• **Work task**
Using the listing below, please gather every line containing the word "verbatim".

• **Task input**
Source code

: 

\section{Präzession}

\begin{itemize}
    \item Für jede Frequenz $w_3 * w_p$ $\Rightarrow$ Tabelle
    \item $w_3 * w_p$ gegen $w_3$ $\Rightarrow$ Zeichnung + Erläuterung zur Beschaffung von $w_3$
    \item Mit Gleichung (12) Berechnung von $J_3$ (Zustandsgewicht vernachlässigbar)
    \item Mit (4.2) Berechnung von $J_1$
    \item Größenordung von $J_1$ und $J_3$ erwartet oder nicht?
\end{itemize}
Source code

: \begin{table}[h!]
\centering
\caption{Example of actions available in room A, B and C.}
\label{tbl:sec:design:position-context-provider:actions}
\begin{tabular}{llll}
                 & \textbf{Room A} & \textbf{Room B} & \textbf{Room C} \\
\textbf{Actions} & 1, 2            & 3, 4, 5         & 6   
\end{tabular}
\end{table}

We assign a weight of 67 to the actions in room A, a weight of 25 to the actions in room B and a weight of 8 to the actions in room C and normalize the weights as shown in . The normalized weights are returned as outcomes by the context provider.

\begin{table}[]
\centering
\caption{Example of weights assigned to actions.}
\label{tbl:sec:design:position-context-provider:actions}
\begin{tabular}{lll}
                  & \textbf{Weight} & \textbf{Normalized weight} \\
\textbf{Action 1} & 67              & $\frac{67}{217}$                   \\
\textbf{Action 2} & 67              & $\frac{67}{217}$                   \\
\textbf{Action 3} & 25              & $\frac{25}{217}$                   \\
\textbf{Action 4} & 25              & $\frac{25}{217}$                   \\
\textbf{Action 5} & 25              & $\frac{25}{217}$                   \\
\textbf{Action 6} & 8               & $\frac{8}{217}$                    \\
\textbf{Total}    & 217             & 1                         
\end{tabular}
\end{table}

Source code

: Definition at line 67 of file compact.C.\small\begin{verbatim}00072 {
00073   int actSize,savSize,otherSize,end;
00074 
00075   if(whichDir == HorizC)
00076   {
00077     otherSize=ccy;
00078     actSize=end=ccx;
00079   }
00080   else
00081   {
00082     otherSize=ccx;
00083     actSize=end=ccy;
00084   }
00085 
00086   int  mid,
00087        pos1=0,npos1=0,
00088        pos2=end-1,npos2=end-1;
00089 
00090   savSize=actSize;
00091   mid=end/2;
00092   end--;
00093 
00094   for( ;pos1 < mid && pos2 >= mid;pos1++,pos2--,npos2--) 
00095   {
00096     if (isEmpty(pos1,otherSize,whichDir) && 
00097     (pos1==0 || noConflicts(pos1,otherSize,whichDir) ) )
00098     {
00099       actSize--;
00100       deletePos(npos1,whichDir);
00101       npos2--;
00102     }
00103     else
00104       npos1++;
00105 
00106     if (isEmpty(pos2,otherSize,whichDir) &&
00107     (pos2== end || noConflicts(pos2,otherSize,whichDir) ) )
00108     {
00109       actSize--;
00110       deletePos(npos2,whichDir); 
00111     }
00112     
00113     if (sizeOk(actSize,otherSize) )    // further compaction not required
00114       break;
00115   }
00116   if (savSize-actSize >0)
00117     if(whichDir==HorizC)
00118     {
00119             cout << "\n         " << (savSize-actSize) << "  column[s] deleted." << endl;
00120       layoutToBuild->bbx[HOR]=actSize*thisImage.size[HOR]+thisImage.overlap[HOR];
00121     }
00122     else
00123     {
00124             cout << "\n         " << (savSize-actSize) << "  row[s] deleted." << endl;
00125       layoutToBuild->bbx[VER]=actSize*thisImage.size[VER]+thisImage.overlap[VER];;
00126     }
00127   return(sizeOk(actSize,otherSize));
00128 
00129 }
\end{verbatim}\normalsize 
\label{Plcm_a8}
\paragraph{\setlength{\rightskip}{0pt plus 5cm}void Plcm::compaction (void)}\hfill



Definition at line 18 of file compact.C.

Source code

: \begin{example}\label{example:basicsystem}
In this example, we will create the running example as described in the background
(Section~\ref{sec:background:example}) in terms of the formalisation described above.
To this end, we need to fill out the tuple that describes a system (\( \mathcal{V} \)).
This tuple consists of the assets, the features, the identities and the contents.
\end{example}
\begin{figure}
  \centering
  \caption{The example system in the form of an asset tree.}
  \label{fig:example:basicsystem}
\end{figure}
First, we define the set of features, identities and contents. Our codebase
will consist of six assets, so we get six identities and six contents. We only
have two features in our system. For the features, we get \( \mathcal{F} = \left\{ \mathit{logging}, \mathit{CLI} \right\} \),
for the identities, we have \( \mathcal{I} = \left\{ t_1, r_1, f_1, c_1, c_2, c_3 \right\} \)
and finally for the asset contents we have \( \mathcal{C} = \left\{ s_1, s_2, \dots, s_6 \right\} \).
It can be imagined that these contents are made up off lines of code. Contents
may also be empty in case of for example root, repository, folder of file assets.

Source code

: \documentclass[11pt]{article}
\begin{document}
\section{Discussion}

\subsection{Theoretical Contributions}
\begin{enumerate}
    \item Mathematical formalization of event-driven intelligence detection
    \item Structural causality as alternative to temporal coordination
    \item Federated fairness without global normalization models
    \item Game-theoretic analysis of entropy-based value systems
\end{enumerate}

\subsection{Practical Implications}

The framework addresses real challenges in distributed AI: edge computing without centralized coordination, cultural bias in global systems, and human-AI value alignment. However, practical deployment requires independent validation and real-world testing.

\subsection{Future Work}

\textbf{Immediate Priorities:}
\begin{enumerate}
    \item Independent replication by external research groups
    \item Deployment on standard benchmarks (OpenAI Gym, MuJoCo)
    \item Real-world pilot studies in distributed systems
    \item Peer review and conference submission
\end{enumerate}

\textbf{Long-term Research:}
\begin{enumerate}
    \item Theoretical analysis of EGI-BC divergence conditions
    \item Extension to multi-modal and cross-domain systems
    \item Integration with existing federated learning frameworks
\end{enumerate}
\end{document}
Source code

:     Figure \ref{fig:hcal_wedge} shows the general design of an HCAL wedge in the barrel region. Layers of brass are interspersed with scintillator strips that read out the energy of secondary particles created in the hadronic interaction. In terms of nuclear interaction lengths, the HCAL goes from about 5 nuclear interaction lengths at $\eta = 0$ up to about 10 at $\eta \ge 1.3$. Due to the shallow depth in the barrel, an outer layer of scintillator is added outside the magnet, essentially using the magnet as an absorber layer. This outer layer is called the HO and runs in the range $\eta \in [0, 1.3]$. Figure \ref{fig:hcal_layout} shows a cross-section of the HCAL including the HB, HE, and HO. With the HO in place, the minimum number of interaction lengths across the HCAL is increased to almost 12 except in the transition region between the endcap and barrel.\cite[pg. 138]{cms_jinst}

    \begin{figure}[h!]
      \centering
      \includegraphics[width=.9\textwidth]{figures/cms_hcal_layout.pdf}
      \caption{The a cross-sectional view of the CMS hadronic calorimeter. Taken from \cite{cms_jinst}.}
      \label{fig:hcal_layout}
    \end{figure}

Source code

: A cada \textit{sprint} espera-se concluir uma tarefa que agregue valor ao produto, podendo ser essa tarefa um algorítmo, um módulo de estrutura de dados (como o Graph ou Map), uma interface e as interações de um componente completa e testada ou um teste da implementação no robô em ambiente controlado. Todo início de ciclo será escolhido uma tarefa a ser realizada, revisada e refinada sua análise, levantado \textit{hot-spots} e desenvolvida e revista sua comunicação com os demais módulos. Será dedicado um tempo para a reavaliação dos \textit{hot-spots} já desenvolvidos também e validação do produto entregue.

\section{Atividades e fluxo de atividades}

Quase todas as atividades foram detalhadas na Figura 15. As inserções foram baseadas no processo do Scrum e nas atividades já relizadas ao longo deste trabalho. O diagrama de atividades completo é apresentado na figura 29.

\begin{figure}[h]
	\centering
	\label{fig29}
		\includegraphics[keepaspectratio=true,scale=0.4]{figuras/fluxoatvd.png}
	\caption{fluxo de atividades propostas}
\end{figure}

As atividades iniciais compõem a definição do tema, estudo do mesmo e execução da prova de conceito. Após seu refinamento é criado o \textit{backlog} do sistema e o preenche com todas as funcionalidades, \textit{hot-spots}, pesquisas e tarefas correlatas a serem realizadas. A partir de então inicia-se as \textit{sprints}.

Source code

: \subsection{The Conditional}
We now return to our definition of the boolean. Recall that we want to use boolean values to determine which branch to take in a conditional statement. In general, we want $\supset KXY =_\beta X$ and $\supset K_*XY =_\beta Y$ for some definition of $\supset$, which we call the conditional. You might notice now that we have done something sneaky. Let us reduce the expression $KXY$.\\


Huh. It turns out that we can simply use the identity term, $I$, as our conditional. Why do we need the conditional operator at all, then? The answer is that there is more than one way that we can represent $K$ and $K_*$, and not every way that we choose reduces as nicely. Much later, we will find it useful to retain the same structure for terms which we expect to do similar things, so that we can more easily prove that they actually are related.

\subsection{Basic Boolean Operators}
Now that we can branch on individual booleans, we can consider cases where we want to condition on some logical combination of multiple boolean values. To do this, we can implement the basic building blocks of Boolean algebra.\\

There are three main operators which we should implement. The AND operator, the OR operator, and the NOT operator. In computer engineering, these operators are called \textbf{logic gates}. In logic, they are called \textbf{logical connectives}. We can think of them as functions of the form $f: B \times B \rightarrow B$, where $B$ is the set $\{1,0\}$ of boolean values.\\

• **Result**
: Definition at line 67 of file compact.C.\small\begin{verbatim}00072 {
\end{verbatim}\normalsize 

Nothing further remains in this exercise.